Parker left Hines's band and formed a small group with Gillespie, pianist Al Haig, bassist Curley Russell, and drummer Stan Levey. The group stood out from its contemporaries, as it was racially integrated and lacked a guitarist for rhythmic support. This new format freed soloists from harmonic and rhythmic restrictions, and in late 1944, the group secured a gig at the Three Deuces club in New York. The group's name recognition spread along 52nd Street, and its style was dubbed "bebop" for the first time. Musicians at other clubs came to hear bebop and reacted unfavorably to it because, according to Charles Mingus, they saw it as a threat to their style of jazz.

=== 1945–1953: Solo career ===

Only in 1945, after the AFM's recording ban was lifted, did Parker's collaborations with Dizzy Gillespie, Max Roach, and others have a substantial effect on the jazz world. One of their first small-group performances together, a concert in New York's Town Hall on June 22, 1945, was rediscovered in 2004 and released in 2005. Bebop soon gained wider appeal among musicians and fans.

On November 26, 1945, Parker led a record date for Savoy Records, marketed as the "greatest Jazz session ever". Recording as Charlie Parker's Reboppers, Parker enlisted sidemen Gillespie and Miles Davis on trumpet, Curley Russell on bass, and Max Roach on drums. The tracks recorded during this session include "Ko-Ko", "Billie's Bounce", and "Now's the Time".

In December 1945, the Parker band traveled to an unsuccessful engagement at the Billy Berg's club in Los Angeles. Most of the group returned to New York, but Parker remained in California, cashing in his return ticket to buy heroin. After he dedicated one of his compositions to local drug dealer "Moose the Mooche" at a studio session in the spring, the dealer was arrested, and without access to heroin, Parker turned to alcohol addiction.

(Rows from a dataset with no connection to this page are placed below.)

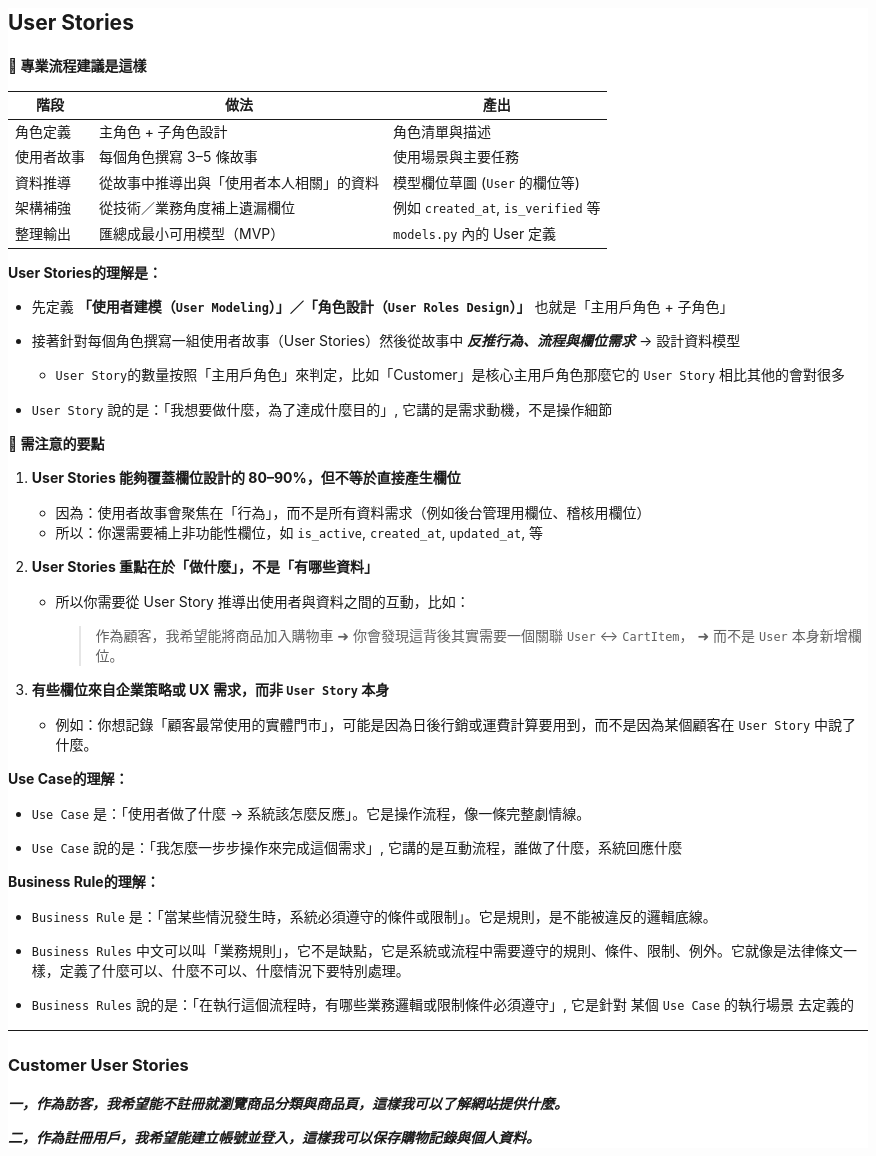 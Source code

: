 
## User Stories

**🧠 專業流程建議是這樣**

| 階段 | 做法                        | 產出                          |
|------|-----------------------------|-------------------------------|
| 角色定義 | 主角色 + 子角色設計             | 角色清單與描述                  |
| 使用者故事 | 每個角色撰寫 3–5 條故事         | 使用場景與主要任務              |
| 資料推導 | 從故事中推導出與「使用者本人相關」的資料 | 模型欄位草圖 (`User` 的欄位等)     |
| 架構補強 | 從技術／業務角度補上遺漏欄位      | 例如 `created_at`, `is_verified` 等 |
| 整理輸出 | 匯總成最小可用模型（MVP）        | `models.py` 內的 User 定義       |

**User Stories的理解是：**

- 先定義 **「使用者建模（`User Modeling`）」／「角色設計（`User Roles Design`）」** 也就是「主用戶角色 + 子角色」

- 接著針對每個角色撰寫一組使用者故事（User Stories）然後從故事中 _**反推行為、流程與欄位需求**_ → 設計資料模型
  - `User Story`的數量按照「主用戶角色」來判定，比如「Customer」是核心主用戶角色那麼它的 `User Story` 相比其他的會對很多

- `User Story` 說的是：「我想要做什麼，為了達成什麼目的」, 它講的是需求動機，不是操作細節

**🚧 需注意的要點**

1. **User Stories 能夠覆蓋欄位設計的 80–90%，但不等於直接產生欄位**
   - 因為：使用者故事會聚焦在「行為」，而不是所有資料需求（例如後台管理用欄位、稽核用欄位）
   - 所以：你還需要補上非功能性欄位，如 `is_active`, `created_at`, `updated_at`, 等

2. **User Stories 重點在於「做什麼」，不是「有哪些資料」**
   - 所以你需要從 User Story 推導出使用者與資料之間的互動，比如：
     > 作為顧客，我希望能將商品加入購物車 ➜ 你會發現這背後其實需要一個關聯 `User` ↔ `CartItem`， ➜ 而不是 `User` 本身新增欄位。

3. **有些欄位來自企業策略或 UX 需求，而非 `User Story` 本身**
   - 例如：你想記錄「顧客最常使用的實體門市」，可能是因為日後行銷或運費計算要用到，而不是因為某個顧客在 `User Story` 中說了什麼。

**Use Case的理解：**

- `Use Case` 是：「使用者做了什麼 → 系統該怎麼反應」。它是操作流程，像一條完整劇情線。

- `Use Case` 說的是：「我怎麼一步步操作來完成這個需求」, 它講的是互動流程，誰做了什麼，系統回應什麼

**Business Rule的理解：**

- `Business Rule` 是：「當某些情況發生時，系統必須遵守的條件或限制」。它是規則，是不能被違反的邏輯底線。

- `Business Rules` 中文可以叫「業務規則」，它不是缺點，它是系統或流程中需要遵守的規則、條件、限制、例外。它就像是法律條文一樣，定義了什麼可以、什麼不可以、什麼情況下要特別處理。

- `Business Rules` 說的是：「在執行這個流程時，有哪些業務邏輯或限制條件必須遵守」, 它是針對 某個 `Use Case` 的執行場景 去定義的

---

### Customer User Stories

_**一，作為訪客，我希望能不註冊就瀏覽商品分類與商品頁，這樣我可以了解網站提供什麼。**_

_**二，作為註冊用戶，我希望能建立帳號並登入，這樣我可以保存購物記錄與個人資料。**_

He suffered a physical and mental breakdown after a studio session in July 1946 for Dial Records, and was briefly jailed after setting the bedsheets of his Los Angeles hotel room on fire and then running naked through the lobby while intoxicated, after which he was committed to the Camarillo State Mental Hospital for six months.

When Parker was discharged from the hospital, he was healthy and free from his drug habit. Before leaving California, he recorded "Relaxin' at Camarillo", in reference to his stay in the mental hospital, at one of two successful recording sessions. The first took place with a septet while the other paired Parker with pianist Erroll Garner's trio and vocalist Earl Coleman. Upon returning to New York in 1947, Parker resumed his heroin usage. He recorded dozens of sides for the Savoy and Dial labels, which remain some of the high points of his recorded output. Many of these were with his new quintet, including Davis and Roach. Parker and Davis disagreed on who should be the quintet's pianist, with Parker originally hiring Bud Powell for a May 1947 recording session but later favoring Gillespie's arranger, John Lewis; Davis preferred Duke Jordan. Ultimately, the quintet used both, as Parker wanted to balance leadership of the group with mentoring younger musicians such as Davis.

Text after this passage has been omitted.